「転職には興味があるが、自分のスキルの生かし方が分からない」「自分にはどんなキャリアチェンジの可能性があるのだろうか?」――読者の悩みに応えるべく、さまざまな業種・職種への転職を成功させたITエンジニアたちにインタビューを行った。あなたのキャリアプランニングに、ぜひ役立ててほしい。
就職活動や転職活動を経て、目指す会社に入社してみたものの、思い描いていたイメージと「何かが違う」――そんな経験を持つ人も少なくないだろう。
世の中、理想と現実が細部まで一致することはまずあり得ない。多くの人が、細かなギャップを埋めながら現実と向き合っているはずだ。
しかしそのギャップが埋めきれないほど大きかった場合には、将来のためにも早い段階で大きな方向修正を行うべきかもしれない。たとえ転職してでも。
今回お話を伺った芝端紹公さんは、理想とするエンジニア像を曲げることなく追い求め、理想の仕事に巡り合えたエンジニアの一人である。
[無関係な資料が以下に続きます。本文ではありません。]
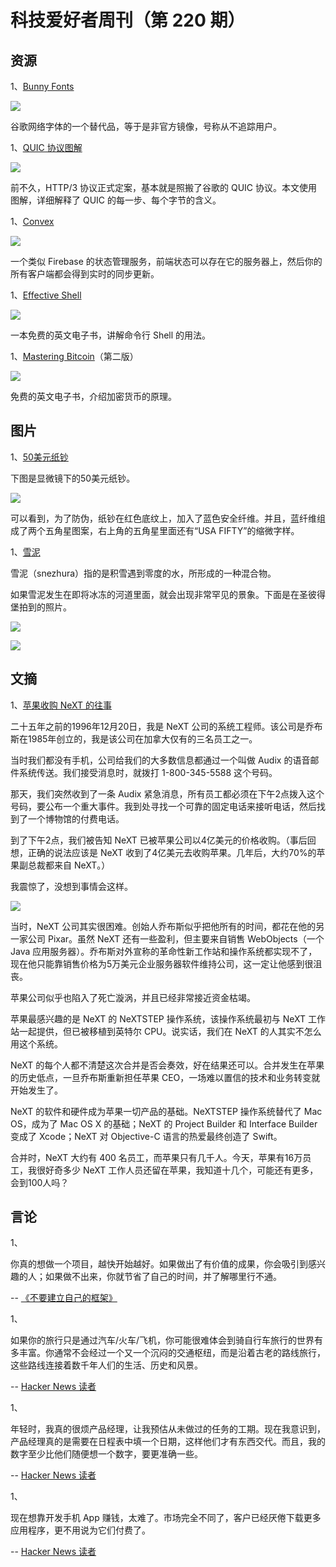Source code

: # 科技爱好者周刊（第 220 期）

## 资源

1、[Bunny Fonts](https://fonts.bunny.net/about)

![](https://cdn.beekka.com/blogimg/asset/202206/bg2022062002.webp)

谷歌网络字体的一个替代品，等于是非官方镜像，号称从不追踪用户。

1、[QUIC 协议图解](https://quic.ulfheim.net/)

![](https://cdn.beekka.com/blogimg/asset/202206/bg2022062201.webp)

前不久，HTTP/3 协议正式定案，基本就是照搬了谷歌的 QUIC 协议。本文使用图解，详细解释了 QUIC 的每一步、每个字节的含义。

1、[Convex](https://www.convex.dev/)

![](https://cdn.beekka.com/blogimg/asset/202206/bg2022062210.webp)

一个类似 Firebase 的状态管理服务，前端状态可以存在它的服务器上，然后你的所有客户端都会得到实时的同步更新。

1、[Effective Shell](https://effective-shell.com/)

![](https://cdn.beekka.com/blogimg/asset/202206/bg2022062211.webp)

一本免费的英文电子书，讲解命令行 Shell 的用法。

1、[Mastering Bitcoin](https://github.com/bitcoinbook/bitcoinbook)（第二版）

![](https://cdn.beekka.com/blogimg/asset/202206/bg2022062303.webp)

免费的英文电子书，介绍加密货币的原理。 

## 图片

1、[50美元纸钞](https://www.hillelwayne.com/post/microscopy/)

下图是显微镜下的50美元纸钞。

![](https://cdn.beekka.com/blogimg/asset/220204/bg2022040303.webp)

可以看到，为了防伪，纸钞在红色底纹上，加入了蓝色安全纤维。并且，蓝纤维组成了两个五角星图案，右上角的五角星里面还有“USA FIFTY”的缩微字样。

1、[雪泥](https://englishrussia.com/2022/04/01/rare-natural-phenomenon-observed-in-saint-petersburg/)

雪泥（snezhura）指的是积雪遇到零度的水，所形成的一种混合物。

如果雪泥发生在即将冰冻的河道里面，就会出现非常罕见的景象。下面是在圣彼得堡拍到的照片。

![](https://cdn.beekka.com/blogimg/asset/220204/bg2022040610.webp)

![](https://cdn.beekka.com/blogimg/asset/220204/bg2022040611.webp)

## 文摘

1、[苹果收购 NeXT 的往事](https://blog.hayman.net/blog/2021/12/20/apple-next-25-years-ago-today/)

二十五年之前的1996年12月20日，我是 NeXT 公司的系统工程师。该公司是乔布斯在1985年创立的，我是该公司在加拿大仅有的三名员工之一。

当时我们都没有手机，公司给我们的大多数信息都通过一个叫做 Audix 的语音邮件系统传送。我们接受消息时，就拨打 1-800-345-5588 这个号码。

那天，我们突然收到了一条 Audix 紧急消息，所有员工都必须在下午2点拨入这个号码，要公布一个重大事件。我到处寻找一个可靠的固定电话来接听电话，然后找到了一个博物馆的付费电话。

到了下午2点，我们被告知 NeXT 已被苹果公司以4亿美元的价格收购。（事后回想，正确的说法应该是 NeXT 收到了4亿美元去收购苹果。几年后，大约70%的苹果副总裁都来自 NeXT。）

我震惊了，没想到事情会这样。

![](https://cdn.beekka.com/blogimg/asset/202112/bg2021122204.webp)

当时，NeXT 公司其实很困难。创始人乔布斯似乎把他所有的时间，都花在他的另一家公司 Pixar。虽然 NeXT 还有一些盈利，但主要来自销售 WebObjects（一个 Java 应用服务器）。乔布斯对外宣称的革命性新工作站和操作系统都实现不了，现在他只能靠销售价格为5万美元企业服务器软件维持公司，这一定让他感到很沮丧。

苹果公司似乎也陷入了死亡漩涡，并且已经非常接近资金枯竭。

苹果最感兴趣的是 NeXT 的 NeXTSTEP 操作系统，该操作系统最初与 NeXT 工作站一起提供，但已被移植到英特尔 CPU。说实话，我们在 NeXT 的人其实不怎么用这个系统。

NeXT 的每个人都不清楚这次合并是否会奏效，好在结果还可以。合并发生在苹果的历史低点，一旦乔布斯重新担任苹果 CEO，一场难以置信的技术和业务转变就开始发生了。

NeXT 的软件和硬件成为苹果一切产品的基础。NeXTSTEP 操作系统替代了 Mac OS，成为了 Mac OS X 的基础；NeXT 的 Project Builder 和 Interface Builder 变成了 Xcode；NeXT 对 Objective-C 语言的热爱最终创造了 Swift。

合并时，NeXT 大约有 400 名员工，而苹果只有几千人。今天，苹果有16万员工，我很好奇多少 NeXT 工作人员还留在苹果，我知道十几个，可能还有更多，会到100人吗？

## 言论

1、

你真的想做一个项目，越快开始越好。如果做出了有价值的成果，你会吸引到感兴趣的人；如果做不出来，你就节省了自己的时间，并了解哪里行不通。

-- [《不要建立自己的框架》](https://dodov.dev/blog/dont-build-your-own-framework)

1、

如果你的旅行只是通过汽车/火车/飞机，你可能很难体会到骑自行车旅行的世界有多丰富。你通常不会经过一个又一个沉闷的交通枢纽，而是沿着古老的路线旅行，这些路线连接着数千年人们的生活、历史和风景。

-- [Hacker News 读者](https://news.ycombinator.com/item?id=31798326)

1、

年轻时，我真的很烦产品经理，让我预估从未做过的任务的工期。现在我意识到，产品经理真的是需要在日程表中填一个日期，这样他们才有东西交代。而且，我的数字至少比他们随便想一个数字，要更准确一些。

-- [Hacker News 读者](https://news.ycombinator.com/item?id=31809794)

1、

现在想靠开发手机 App 赚钱，太难了。市场完全不同了，客户已经厌倦下载更多应用程序，更不用说为它们付费了。

-- [Hacker News 读者](https://news.ycombinator.com/item?id=31835433)

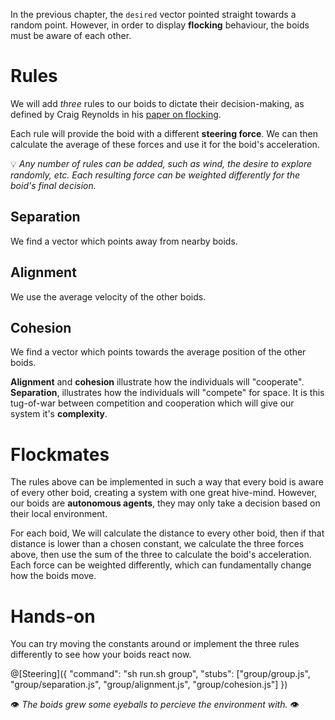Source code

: In the previous chapter, the `desired` vector pointed straight towards a random point. However, in order to display **flocking** behaviour, the boids must be aware of each other.

# Rules

We will add *three* rules to our boids to dictate their decision-making, as defined by Craig Reynolds in his [paper on flocking](http://www.red3d.com/cwr/boids/).

Each rule will provide the boid with a different **steering force**. We can then calculate the average of these forces and use it for the boid's acceleration.

💡 _Any number of rules can be added, such as wind, the desire to explore randomly, etc. Each resulting force can be weighted differently for the boid's final decision._


## Separation

We find a vector which points away from nearby boids.

## Alignment

We use the average velocity of the other boids.

## Cohesion

We find a vector which points towards the average position of the other boids.

**Alignment** and **cohesion** illustrate how the individuals will "cooperate". **Separation**, illustrates how the individuals will "compete" for space. It is this tug-of-war between competition and cooperation which will give our system it's **complexity**.

# Flockmates

The rules above can be implemented in such a way that every boid is aware of every other boid, creating a system with one great hive-mind. However, our boids are **autonomous agents**, they may only take a decision based on their local environment.

For each boid, We will calculate the distance to every other boid, then if that distance is lower than a chosen constant, we calculate the three forces above, then use the sum of the three to calculate the boid's acceleration. Each force can be weighted differently, which can fundamentally change how the boids move.

# Hands-on
You can try moving the constants around or implement the three rules differently to see how your boids react now.

@[Steering]({
	"command": "sh run.sh group",
	"stubs": ["group/group.js", "group/separation.js", "group/alignment.js", "group/cohesion.js"]
})

👁 _The boids grew some eyeballs to percieve the environment with._ 👁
芝端さんの行動力は、理想と現実とのギャップに悩む多くのエンジニアにとっても参考になるのではないだろうか。
【転職者プロフィール】
芝端紹公さん(30歳)
株式会社はてな
アプリケーションエンジニア(2012年4月入社)
【転職前】
メーカー系SIerにて、社内標準の開発基盤を整備する部署に所属。社内フレームワークの開発やワークフロー管理ツールの保守を担当する。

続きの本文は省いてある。